Supplied material:

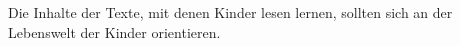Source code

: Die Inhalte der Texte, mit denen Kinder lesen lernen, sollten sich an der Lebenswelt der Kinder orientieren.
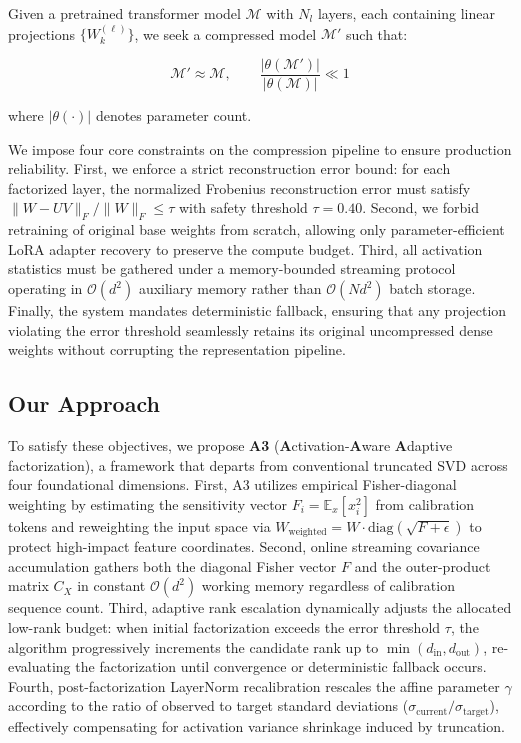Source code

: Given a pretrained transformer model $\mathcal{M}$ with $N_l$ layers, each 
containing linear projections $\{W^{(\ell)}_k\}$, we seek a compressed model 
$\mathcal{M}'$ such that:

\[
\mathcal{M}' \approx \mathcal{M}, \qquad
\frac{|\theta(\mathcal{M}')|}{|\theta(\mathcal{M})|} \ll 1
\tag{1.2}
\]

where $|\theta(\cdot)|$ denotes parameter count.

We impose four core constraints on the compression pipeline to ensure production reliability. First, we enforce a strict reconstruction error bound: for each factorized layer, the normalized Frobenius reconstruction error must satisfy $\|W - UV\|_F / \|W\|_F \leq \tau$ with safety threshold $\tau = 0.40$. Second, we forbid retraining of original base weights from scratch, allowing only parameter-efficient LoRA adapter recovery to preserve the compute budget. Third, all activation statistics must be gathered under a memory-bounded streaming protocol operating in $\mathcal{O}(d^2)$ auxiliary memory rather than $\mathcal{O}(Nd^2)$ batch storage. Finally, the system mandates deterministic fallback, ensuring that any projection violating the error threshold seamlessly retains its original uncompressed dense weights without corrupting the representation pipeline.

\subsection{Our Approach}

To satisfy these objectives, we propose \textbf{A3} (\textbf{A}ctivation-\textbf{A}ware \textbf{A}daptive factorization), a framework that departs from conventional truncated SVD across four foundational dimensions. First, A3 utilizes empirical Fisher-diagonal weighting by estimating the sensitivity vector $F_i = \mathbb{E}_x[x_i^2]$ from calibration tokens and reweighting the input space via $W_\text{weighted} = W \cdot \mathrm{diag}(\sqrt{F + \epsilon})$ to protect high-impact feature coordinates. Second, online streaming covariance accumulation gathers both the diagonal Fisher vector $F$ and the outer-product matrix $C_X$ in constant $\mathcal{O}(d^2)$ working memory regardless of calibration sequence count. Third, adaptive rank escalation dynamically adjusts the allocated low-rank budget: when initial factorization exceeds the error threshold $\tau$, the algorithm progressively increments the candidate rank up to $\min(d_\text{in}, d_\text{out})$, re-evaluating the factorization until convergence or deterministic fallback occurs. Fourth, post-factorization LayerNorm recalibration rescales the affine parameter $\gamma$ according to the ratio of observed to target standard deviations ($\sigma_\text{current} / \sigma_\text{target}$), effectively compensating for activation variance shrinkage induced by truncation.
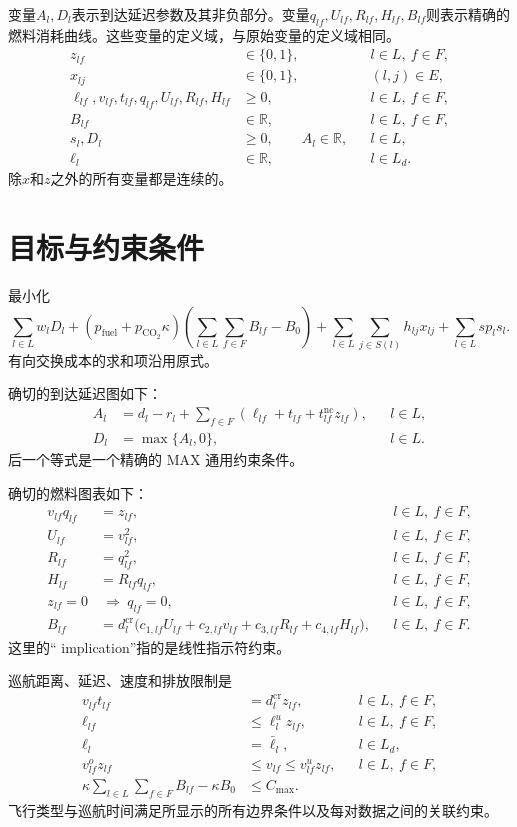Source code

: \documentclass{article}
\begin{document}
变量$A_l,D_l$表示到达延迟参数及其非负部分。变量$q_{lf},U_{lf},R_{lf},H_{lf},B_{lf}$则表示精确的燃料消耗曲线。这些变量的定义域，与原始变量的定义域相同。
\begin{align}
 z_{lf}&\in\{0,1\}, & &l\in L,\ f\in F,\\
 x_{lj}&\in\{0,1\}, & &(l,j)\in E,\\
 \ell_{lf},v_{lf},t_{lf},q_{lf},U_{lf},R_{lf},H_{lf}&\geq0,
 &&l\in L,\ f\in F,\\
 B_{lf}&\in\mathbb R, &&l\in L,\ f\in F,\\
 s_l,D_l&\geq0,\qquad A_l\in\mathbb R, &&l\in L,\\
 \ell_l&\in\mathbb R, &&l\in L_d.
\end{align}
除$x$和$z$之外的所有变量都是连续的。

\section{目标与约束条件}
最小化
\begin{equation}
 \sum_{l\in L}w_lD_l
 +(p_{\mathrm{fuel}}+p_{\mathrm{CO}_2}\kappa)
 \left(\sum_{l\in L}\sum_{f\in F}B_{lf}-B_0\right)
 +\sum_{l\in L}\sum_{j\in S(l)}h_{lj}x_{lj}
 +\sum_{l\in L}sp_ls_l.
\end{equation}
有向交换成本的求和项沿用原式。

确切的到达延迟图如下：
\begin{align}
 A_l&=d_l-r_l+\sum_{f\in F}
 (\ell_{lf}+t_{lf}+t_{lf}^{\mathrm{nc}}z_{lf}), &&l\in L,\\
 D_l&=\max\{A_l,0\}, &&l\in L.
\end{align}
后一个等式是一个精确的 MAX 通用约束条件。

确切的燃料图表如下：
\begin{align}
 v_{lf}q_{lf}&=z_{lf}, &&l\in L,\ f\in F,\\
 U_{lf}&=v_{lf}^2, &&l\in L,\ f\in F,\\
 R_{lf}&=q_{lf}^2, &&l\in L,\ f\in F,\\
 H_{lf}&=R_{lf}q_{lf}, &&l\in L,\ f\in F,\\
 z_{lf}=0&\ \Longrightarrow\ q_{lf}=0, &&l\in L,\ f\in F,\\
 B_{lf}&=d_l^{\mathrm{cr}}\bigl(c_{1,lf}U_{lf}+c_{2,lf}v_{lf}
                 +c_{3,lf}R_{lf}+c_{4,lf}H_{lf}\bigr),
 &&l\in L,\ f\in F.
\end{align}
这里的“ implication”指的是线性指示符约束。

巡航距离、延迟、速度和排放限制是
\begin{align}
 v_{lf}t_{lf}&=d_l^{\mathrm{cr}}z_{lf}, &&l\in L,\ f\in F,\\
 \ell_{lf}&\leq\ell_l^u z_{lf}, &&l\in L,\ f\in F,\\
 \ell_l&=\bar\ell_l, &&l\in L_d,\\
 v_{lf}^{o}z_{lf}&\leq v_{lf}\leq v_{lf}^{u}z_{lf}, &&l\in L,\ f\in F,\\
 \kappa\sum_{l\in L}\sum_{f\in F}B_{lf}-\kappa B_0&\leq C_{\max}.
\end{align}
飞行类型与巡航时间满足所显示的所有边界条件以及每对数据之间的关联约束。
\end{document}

To do:
Among these entries, how many lines include the string "theta"? Reply with the number by itself.

Problem solution:
2